WORK TO COMPLETE
Which lines of the data contain the string "https"? Copy every one.

INFORMATION
^^^^^^^^

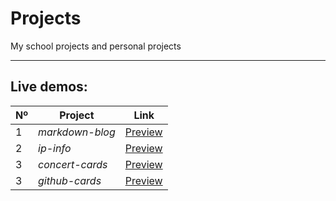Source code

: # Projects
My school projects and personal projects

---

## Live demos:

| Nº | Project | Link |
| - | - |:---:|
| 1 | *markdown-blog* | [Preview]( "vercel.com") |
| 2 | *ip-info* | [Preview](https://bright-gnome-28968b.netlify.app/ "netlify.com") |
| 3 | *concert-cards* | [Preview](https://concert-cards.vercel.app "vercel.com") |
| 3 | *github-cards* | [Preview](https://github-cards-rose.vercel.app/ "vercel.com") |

^^^^^^^^

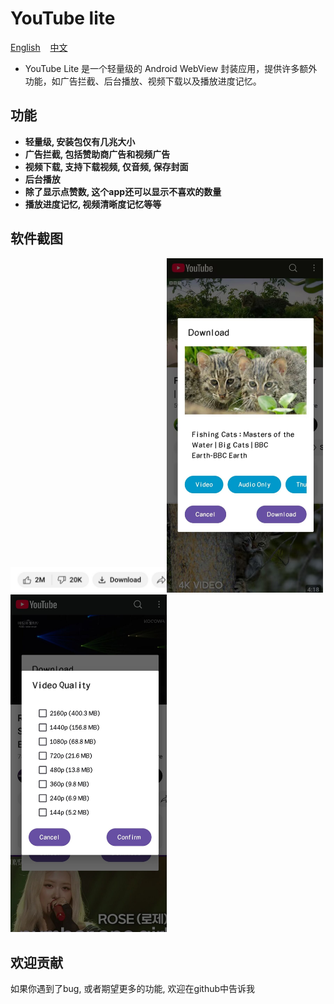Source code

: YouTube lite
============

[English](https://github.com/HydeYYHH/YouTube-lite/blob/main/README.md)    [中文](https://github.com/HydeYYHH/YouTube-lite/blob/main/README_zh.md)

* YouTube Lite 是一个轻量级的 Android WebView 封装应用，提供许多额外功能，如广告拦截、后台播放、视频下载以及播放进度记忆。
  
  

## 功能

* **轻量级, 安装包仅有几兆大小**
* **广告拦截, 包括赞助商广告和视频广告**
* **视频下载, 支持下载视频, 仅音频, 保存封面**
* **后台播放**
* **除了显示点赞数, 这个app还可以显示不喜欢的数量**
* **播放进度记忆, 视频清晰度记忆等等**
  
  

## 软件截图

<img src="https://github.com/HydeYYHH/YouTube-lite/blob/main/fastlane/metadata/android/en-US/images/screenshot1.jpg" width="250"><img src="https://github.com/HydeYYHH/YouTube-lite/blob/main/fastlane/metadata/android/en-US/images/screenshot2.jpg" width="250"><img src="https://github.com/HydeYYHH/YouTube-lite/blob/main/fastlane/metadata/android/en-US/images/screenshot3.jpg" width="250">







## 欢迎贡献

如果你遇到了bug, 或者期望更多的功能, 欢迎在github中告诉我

^^^^^^^^

EXERCISE SOLUTION
| 2 | *ip-info* | [Preview](https://bright-gnome-28968b.netlify.app/ "netlify.com") |
| 3 | *concert-cards* | [Preview](https://concert-cards.vercel.app "vercel.com") |
| 3 | *github-cards* | [Preview](https://github-cards-rose.vercel.app/ "vercel.com") |
[English](https://github.com/HydeYYHH/YouTube-lite/blob/main/README.md)    [中文](https://github.com/HydeYYHH/YouTube-lite/blob/main/README_zh.md)
<img src="https://github.com/HydeYYHH/YouTube-lite/blob/main/fastlane/metadata/android/en-US/images/screenshot1.jpg" width="250"><img src="https://github.com/HydeYYHH/YouTube-lite/blob/main/fastlane/metadata/android/en-US/images/screenshot2.jpg" width="250"><img src="https://github.com/HydeYYHH/YouTube-lite/blob/main/fastlane/metadata/android/en-US/images/screenshot3.jpg" width="250">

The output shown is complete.